C’est parti. Les portes du Norröna s’ouvrent. Huit-cents véhicules, allant de l’improbable Harley Davidson au monstrueux camion suréquipé, en passant par toute sorte de 4×4 et de berlines, défilent devant nous, s’arrêtent pour charger leurs passagers et repartent en quête d’aventure, dans une ambiance bon enfant.
Georgette précède de quelques voitures Otto. Il n’y a pas de doute. Ils sont les plus beaux.
Nous voilà en Islande.
Dès les premiers lacets de la route qui quitte Seydisfjördur, il est évident qu’il a beaucoup neigé cette année. Le plateau qui domine Egilsstadir, où tout le monde s’arrêtera pour dévaliser stations d’essence et supermarchés, est caché sous un manteau blanc. Les lacs sont encore gelés. Nous nous arrêterions bien volontiers pour admirer le paysage, mais nous nous heurtons à la difficulté toute islandaise de trouver une place au bord de la route, d’autant plus que la circulation est intense.
Mais tout cela n’est question de quelques instants. Contrairement à la grande majorité des touristes, nous allons nous diriger vers le nord pour atteindre Raufarhöfn, notre destination du jour.
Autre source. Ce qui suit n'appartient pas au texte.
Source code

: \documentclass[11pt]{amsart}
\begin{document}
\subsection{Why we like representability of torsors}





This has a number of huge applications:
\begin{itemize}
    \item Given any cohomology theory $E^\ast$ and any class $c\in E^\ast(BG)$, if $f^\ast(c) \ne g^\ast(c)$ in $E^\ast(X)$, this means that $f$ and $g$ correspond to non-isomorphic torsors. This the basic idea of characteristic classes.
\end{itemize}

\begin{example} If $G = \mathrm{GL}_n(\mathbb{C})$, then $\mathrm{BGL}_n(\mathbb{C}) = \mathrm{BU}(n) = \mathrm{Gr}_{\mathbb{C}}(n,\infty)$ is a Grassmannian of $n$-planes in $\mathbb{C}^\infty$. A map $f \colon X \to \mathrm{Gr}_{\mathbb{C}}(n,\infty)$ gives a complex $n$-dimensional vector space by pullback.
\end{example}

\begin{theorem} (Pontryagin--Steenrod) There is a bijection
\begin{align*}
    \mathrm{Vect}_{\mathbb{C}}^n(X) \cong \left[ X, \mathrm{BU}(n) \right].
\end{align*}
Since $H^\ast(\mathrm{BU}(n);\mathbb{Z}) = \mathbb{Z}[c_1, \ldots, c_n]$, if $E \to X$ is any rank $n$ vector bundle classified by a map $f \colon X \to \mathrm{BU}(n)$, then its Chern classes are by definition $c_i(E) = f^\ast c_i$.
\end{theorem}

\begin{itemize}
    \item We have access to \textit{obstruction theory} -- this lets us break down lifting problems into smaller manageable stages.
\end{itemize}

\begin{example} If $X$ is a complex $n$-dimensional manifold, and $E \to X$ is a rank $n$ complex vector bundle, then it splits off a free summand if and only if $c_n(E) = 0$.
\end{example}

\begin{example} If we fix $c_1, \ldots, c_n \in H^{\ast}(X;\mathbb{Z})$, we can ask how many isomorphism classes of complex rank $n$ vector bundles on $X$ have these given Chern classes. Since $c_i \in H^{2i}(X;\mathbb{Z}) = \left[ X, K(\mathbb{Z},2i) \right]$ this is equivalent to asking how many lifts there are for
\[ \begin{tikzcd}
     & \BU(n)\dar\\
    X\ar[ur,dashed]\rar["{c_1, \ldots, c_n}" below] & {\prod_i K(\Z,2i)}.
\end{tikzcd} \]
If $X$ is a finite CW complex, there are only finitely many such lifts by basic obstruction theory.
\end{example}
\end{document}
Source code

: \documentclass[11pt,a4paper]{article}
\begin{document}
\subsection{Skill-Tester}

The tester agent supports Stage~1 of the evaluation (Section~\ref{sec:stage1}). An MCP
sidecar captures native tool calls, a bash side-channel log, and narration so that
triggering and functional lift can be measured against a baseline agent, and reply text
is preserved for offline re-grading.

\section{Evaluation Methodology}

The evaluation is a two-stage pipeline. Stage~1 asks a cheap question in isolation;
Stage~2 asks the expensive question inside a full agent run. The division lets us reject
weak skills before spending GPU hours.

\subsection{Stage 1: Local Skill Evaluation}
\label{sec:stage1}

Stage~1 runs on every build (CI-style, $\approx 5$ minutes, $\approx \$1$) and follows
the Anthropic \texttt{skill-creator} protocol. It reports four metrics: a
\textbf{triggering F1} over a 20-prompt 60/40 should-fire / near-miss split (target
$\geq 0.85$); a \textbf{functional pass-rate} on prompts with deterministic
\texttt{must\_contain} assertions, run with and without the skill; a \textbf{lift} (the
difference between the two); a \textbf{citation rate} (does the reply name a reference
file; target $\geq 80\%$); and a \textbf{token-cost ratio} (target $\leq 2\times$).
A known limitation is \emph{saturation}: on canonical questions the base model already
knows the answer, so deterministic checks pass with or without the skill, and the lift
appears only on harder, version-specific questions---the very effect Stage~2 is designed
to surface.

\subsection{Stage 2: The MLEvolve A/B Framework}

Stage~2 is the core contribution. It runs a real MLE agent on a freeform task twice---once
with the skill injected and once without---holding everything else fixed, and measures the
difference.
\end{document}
Rapidement, nous sommes seuls ou presque sur la route.
L’imprévisibilité de l’Islande nous contraint déjà à un premier changement de programme : la route 917 étant encore fermée, bien qu’il ne s’agisse nullement d’une piste, mais d’une route secondaire, nous ne verrons pas les paysages splendides de la Jokulsa et de la baie d’Heradsfloi, mais nous empruntons la route 85 qui coupe à l’intérieur. Qu’importe. La nature islandaise est belle partout. Les chutes remplacent les vagues.
Les éclaircies de Seydisfjördur ont déjà disparu. Le ciel se fait de plus en plus menaçant. Le temps d’un arrêt pique-nique et il nous tombe sur la tête. Mais nous ne sommes pas venus en Islande pour bronzer et nous faisons avec. La route grimpe et nous atteignons des plateaux enneigés absolument déserts. La pluie et le brouillard leur confèrent aujourd’hui un aspect encore plus lunaire que d’habitude. Fascinant.
Pas de bruit de civilisation moderne, mais un cri que nous avons appris à reconnaître lors de nos précédents voyages : un chevalier gambette nous souhaite la bienvenue.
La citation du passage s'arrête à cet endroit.